House Republican leaders on Thursday made it clear that their chamber will proceed with an immigration overhaul on its own terms.
With the Senate set to consider its tenuously negotiated immigration rewrite as early as the first week of June, the top four House Republicans — Speaker John A. Boehner of Ohio, Majority Leader Eric Cantor of Virginia, Majority Whip Kevin McCarthy of California and Republican Conference Chairwoman Cathy McMorris Rodgers of Washington — issued a joint statement Thursday that was co-signed by House Judiciary Chairman Robert W. Goodlatte of Virginia.
The statement appeared to be an effort to tamp down the widely held notion in the Senate that passage of that chamber’s bill would put inordinate pressure on the House to take it up and approve it.
“While we applaud the progress made by our Senate colleagues, there are numerous ways in which the House will approach the issue differently,” they leaders said. “The House remains committed to fixing our broken immigration system, but we will not simply take up and accept the bill that is emerging in the Senate if it passes.
“Rather, through regular order, the House will work its will and produce its own legislation,” they continued, adding that each chamber should “engage in a robust debate and amendment process.”
“Our nation’s immigration processes, border security, and enforcement mechanisms remain dysfunctional [and] the House goal is enactment of legislation that actually solves these problems,” they concluded.
But while the Senate managed in a days-long markup to advance its immigration bill, the House still appears to be struggling to settle on a strategy.
A bipartisan group of House members, mirroring the Senate’s “gang of eight,” has been meeting consistently over the past several weeks to craft a broad-sweeping overhaul measure.
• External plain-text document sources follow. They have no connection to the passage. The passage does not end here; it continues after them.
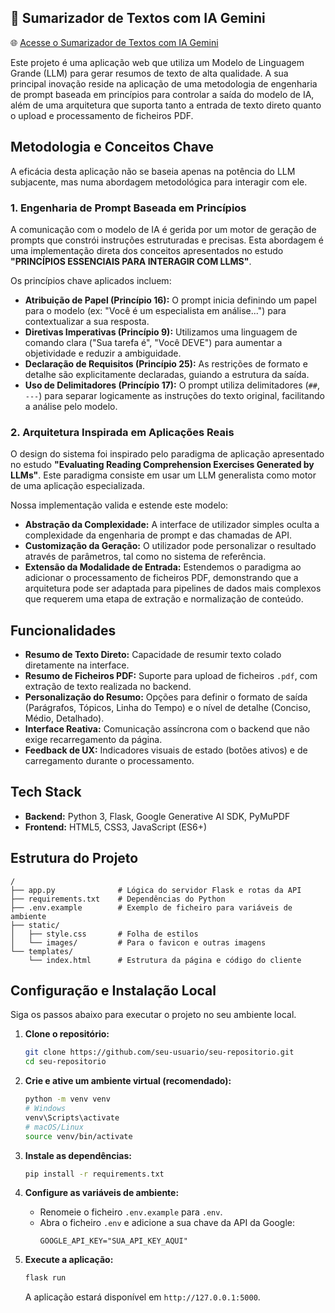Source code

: 

## 🧠 Sumarizador de Textos com IA Gemini

🌐 [Acesse o Sumarizador de Textos com IA Gemini](https://sumarizadoria.onrender.com/)

Este projeto é uma aplicação web que utiliza um Modelo de Linguagem Grande (LLM) para gerar resumos de texto de alta qualidade. A sua principal inovação reside na aplicação de uma metodologia de engenharia de prompt baseada em princípios para controlar a saída do modelo de IA, além de uma arquitetura que suporta tanto a entrada de texto direto quanto o upload e processamento de ficheiros PDF.

## Metodologia e Conceitos Chave

A eficácia desta aplicação não se baseia apenas na potência do LLM subjacente, mas numa abordagem metodológica para interagir com ele.

### 1\. Engenharia de Prompt Baseada em Princípios

A comunicação com o modelo de IA é gerida por um motor de geração de prompts que constrói instruções estruturadas e precisas. Esta abordagem é uma implementação direta dos conceitos apresentados no estudo **"PRINCÍPIOS ESSENCIAIS PARA INTERAGIR COM LLMS"**.

Os princípios chave aplicados incluem:

  * **Atribuição de Papel (Princípio 16):** O prompt inicia definindo um papel para o modelo (ex: "Você é um especialista em análise...") para contextualizar a sua resposta.
  * **Diretivas Imperativas (Princípio 9):** Utilizamos uma linguagem de comando clara ("Sua tarefa é", "Você DEVE") para aumentar a objetividade e reduzir a ambiguidade.
  * **Declaração de Requisitos (Princípio 25):** As restrições de formato e detalhe são explicitamente declaradas, guiando a estrutura da saída.
  * **Uso de Delimitadores (Princípio 17):** O prompt utiliza delimitadores (`##`, `---`) para separar logicamente as instruções do texto original, facilitando a análise pelo modelo.

### 2\. Arquitetura Inspirada em Aplicações Reais

O design do sistema foi inspirado pelo paradigma de aplicação apresentado no estudo **"Evaluating Reading Comprehension Exercises Generated by LLMs"**. Este paradigma consiste em usar um LLM generalista como motor de uma aplicação especializada.

Nossa implementação valida e estende este modelo:

  * **Abstração da Complexidade:** A interface de utilizador simples oculta a complexidade da engenharia de prompt e das chamadas de API.
  * **Customização da Geração:** O utilizador pode personalizar o resultado através de parâmetros, tal como no sistema de referência.
  * **Extensão da Modalidade de Entrada:** Estendemos o paradigma ao adicionar o processamento de ficheiros PDF, demonstrando que a arquitetura pode ser adaptada para pipelines de dados mais complexos que requerem uma etapa de extração e normalização de conteúdo.

## Funcionalidades

  * **Resumo de Texto Direto:** Capacidade de resumir texto colado diretamente na interface.
  * **Resumo de Ficheiros PDF:** Suporte para upload de ficheiros `.pdf`, com extração de texto realizada no backend.
  * **Personalização do Resumo:** Opções para definir o formato de saída (Parágrafos, Tópicos, Linha do Tempo) e o nível de detalhe (Conciso, Médio, Detalhado).
  * **Interface Reativa:** Comunicação assíncrona com o backend que não exige recarregamento da página.
  * **Feedback de UX:** Indicadores visuais de estado (botões ativos) e de carregamento durante o processamento.

## Tech Stack

  * **Backend:** Python 3, Flask, Google Generative AI SDK, PyMuPDF
  * **Frontend:** HTML5, CSS3, JavaScript (ES6+)

## Estrutura do Projeto

```
/
├── app.py              # Lógica do servidor Flask e rotas da API
├── requirements.txt    # Dependências do Python
├── .env.example        # Exemplo de ficheiro para variáveis de ambiente
├── static/
│   ├── style.css       # Folha de estilos
│   └── images/         # Para o favicon e outras imagens
└── templates/
    └── index.html      # Estrutura da página e código do cliente
```

## Configuração e Instalação Local

Siga os passos abaixo para executar o projeto no seu ambiente local.

1.  **Clone o repositório:**

    ```sh
    git clone https://github.com/seu-usuario/seu-repositorio.git
    cd seu-repositorio
    ```

2.  **Crie e ative um ambiente virtual (recomendado):**

    ```sh
    python -m venv venv
    # Windows
    venv\Scripts\activate
    # macOS/Linux
    source venv/bin/activate
    ```

3.  **Instale as dependências:**

    ```sh
    pip install -r requirements.txt
    ```

4.  **Configure as variáveis de ambiente:**

      * Renomeie o ficheiro `.env.example` para `.env`.
      * Abra o ficheiro `.env` e adicione a sua chave da API da Google:
        ```
        GOOGLE_API_KEY="SUA_API_KEY_AQUI"
        ```

5.  **Execute a aplicação:**

    ```sh
    flask run
    ```

    A aplicação estará disponível em `http://127.0.0.1:5000`.
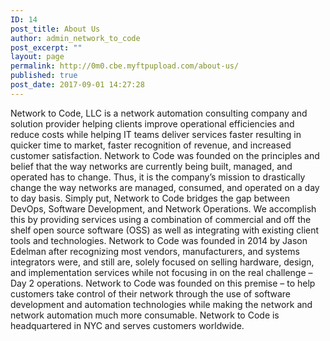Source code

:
 ```yaml
---
ID: 14
post_title: About Us
author: admin_network_to_code
post_excerpt: ""
layout: page
permalink: http://0m0.cbe.myftpupload.com/about-us/
published: true
post_date: 2017-09-01 14:27:28
---
```

Network to Code, LLC is a network automation consulting company and solution provider helping clients improve operational efficiencies and reduce costs while helping IT teams deliver services faster resulting in quicker time to market, faster recognition of revenue, and increased customer satisfaction. Network to Code was founded on the principles and belief that the way networks are currently being built, managed, and operated has to change. Thus, it is the company’s mission to drastically change the way networks are managed, consumed, and operated on a day to day basis. Simply put, Network to Code bridges the gap between DevOps, Software Development, and Network Operations. We accomplish this by providing services using a combination of commercial and off the shelf open source software (OSS) as well as integrating with existing client tools and technologies. Network to Code was founded in 2014 by Jason Edelman after recognizing most vendors, manufacturers, and systems integrators were, and still are, solely focused on selling hardware, design, and implementation services while not focusing in on the real challenge – Day 2 operations. Network to Code was founded on this premise – to help customers take control of their network through the use of software development and automation technologies while making the network and network automation much more consumable. Network to Code is headquartered in NYC and serves customers worldwide.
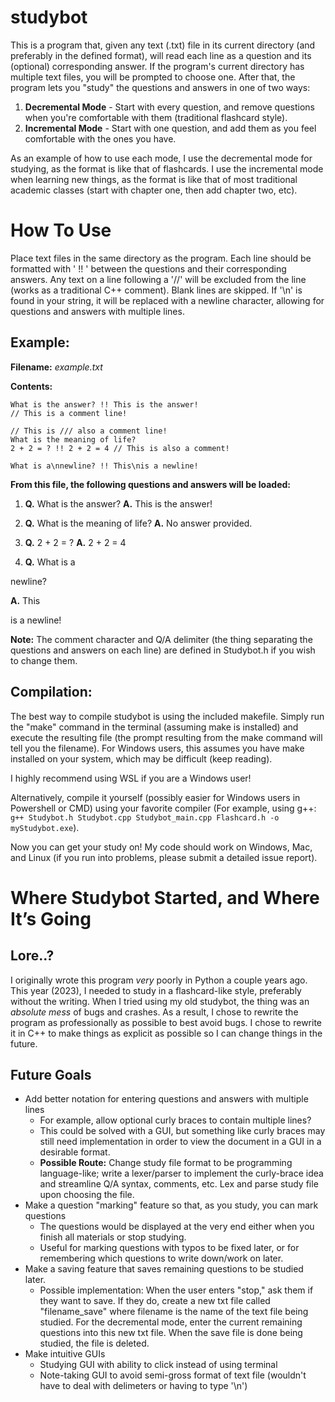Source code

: # studybot
This is a program that, given any text (.txt) file in its current directory (and preferably in the defined format), will read each line as a question and its (optional) corresponding answer. If the program's current directory has multiple text files, you will be prompted to choose one. After that, the program lets you "study" the questions and answers in one of two ways:
1. **Decremental Mode** - Start with every question, and remove questions when you're comfortable with them (traditional flashcard style).
2. **Incremental Mode** - Start with one question, and add them as you feel comfortable with the ones you have.

As an example of how to use each mode, I use the decremental mode for studying, as the format is like that of flashcards. I use the incremental mode when learning new things, as the format is like that of most traditional academic classes (start with chapter one, then add chapter two, etc).

# How To Use
Place text files in the same directory as the program. Each line should be formatted with ' !! ' between the questions and their corresponding answers. Any text on a line following a '//' will be excluded from the line (works as a traditional C++ comment). Blank lines are skipped. If '\n' is found in your string, it will be replaced with a newline character, allowing for questions and answers with multiple lines.

## Example:
**Filename:** *example.txt*

**Contents:**
```
What is the answer? !! This is the answer!
// This is a comment line!

// This is /// also a comment line!
What is the meaning of life? 
2 + 2 = ? !! 2 + 2 = 4 // This is also a comment!

What is a\nnewline? !! This\nis a newline!
```
**From this file, the following questions and answers will be loaded:**

1. **Q.** What is the answer? **A.** This is the answer!

2. **Q.** What is the meaning of life? **A.** No answer provided.

3. **Q.** 2 + 2 = ? **A.** 2 + 2 = 4

4. **Q.** What is a

newline?

**A.** This

is a newline!

**Note:** The comment character and Q/A delimiter (the thing separating the questions and answers on each line) are defined in Studybot.h if you wish to change them.

## Compilation:
The best way to compile studybot is using the included makefile. Simply run the "make" command in the terminal (assuming make is installed) and execute the resulting file (the prompt resulting from the make command will tell you the filename). For Windows users, this assumes you have make installed on your system, which may be difficult (keep reading).

I highly recommend using WSL if you are a Windows user!

Alternatively, compile it yourself (possibly easier for Windows users in Powershell or CMD) using your favorite compiler (For example, using g++: ```g++ Studybot.h Studybot.cpp Studybot_main.cpp Flashcard.h -o myStudybot.exe```).

Now you can get your study on! My code should work on Windows, Mac, and Linux (if you run into problems, please submit a detailed issue report).

# Where Studybot Started, and Where It’s Going

## Lore..?
I originally wrote this program *very* poorly in Python a couple years ago. This year (2023), I needed to study in a flashcard-like style, preferably without the writing. When I tried using my old studybot, the thing was an *absolute mess* of bugs and crashes. As a result, I chose to rewrite the program as professionally as possible to best avoid bugs. I chose to rewrite it in C++ to make things as explicit as possible so I can change things in the future.

## Future Goals
* Add better notation for entering questions and answers with multiple lines
  * For example, allow optional curly braces to contain multiple lines?
  * This could be solved with a GUI, but something like curly braces may still need implementation in order to view the document in a GUI in a desirable format.
  * **Possible Route:** Change study file format to be programming language-like; write a lexer/parser to implement the curly-brace idea and streamline Q/A syntax, comments, etc. Lex and parse study file upon choosing the file.
* Make a question "marking" feature so that, as you study, you can mark questions
  * The questions would be displayed at the very end either when you finish all materials or stop studying. 
  * Useful for marking questions with typos to be fixed later, or for remembering which questions to write down/work on later.
* Make a saving feature that saves remaining questions to be studied later.
  * Possible implementation: When the user enters "stop," ask them if they want to save. If they do, create a new txt file called "filename_save" where filename is the name of the text file being studied. For the decremental mode, enter the current remaining questions into this new txt file. When the save file is done being studied, the file is deleted.
* Make intuitive GUIs
  * Studying GUI with ability to click instead of using terminal
  * Note-taking GUI to avoid semi-gross format of text file (wouldn't have to deal with delimeters or having to type '\n')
But on Thursday, as members prepared to leave town for the recess, it seemed unlikely they would meet their self-imposed deadline to work out an agreement before Republicans strike out on their own, Idaho Republican Rep. Raúl R. Labrador suggested. Labrador has been a key negotiator in that group.
Meanwhile, some Republican lawmakers have embraced a piecemeal approach to immigration policy changes, which they say yields a better chance of success than a huge bill where a single unpopular provision could bring the whole thing crashing down.
“I think everyone, if they really think about it, supports [this approach],” said Rep. Darrell Issa, R-Calif., who, as chairman of the Oversight and Government Reform Committee and a member of the Judiciary Committee, joined Goodlatte on Thursday in introducing legislation to improve high-skilled immigration programs. “You shouldn’t have a bad item traded for another item in another part of the bill.”